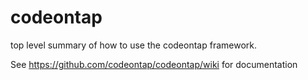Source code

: # codeontap
top level summary of how to use the codeontap framework.

See https://github.com/codeontap/codeontap/wiki for documentation

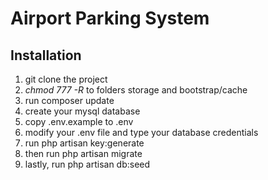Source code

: # Airport Parking System

## Installation
1. git clone the project
2. *chmod 777 -R* to folders storage and bootstrap/cache
3. run composer update
4. create your mysql database
5. copy .env.example to .env
6. modify your .env file and type your database credentials
7. run php artisan key:generate
8. then run php artisan migrate
9. lastly, run php artisan db:seed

What to do => Wherever a line in the data above contains the word "your", copy that line.

Solution =>
4. create your mysql database
6. modify your .env file and type your database credentials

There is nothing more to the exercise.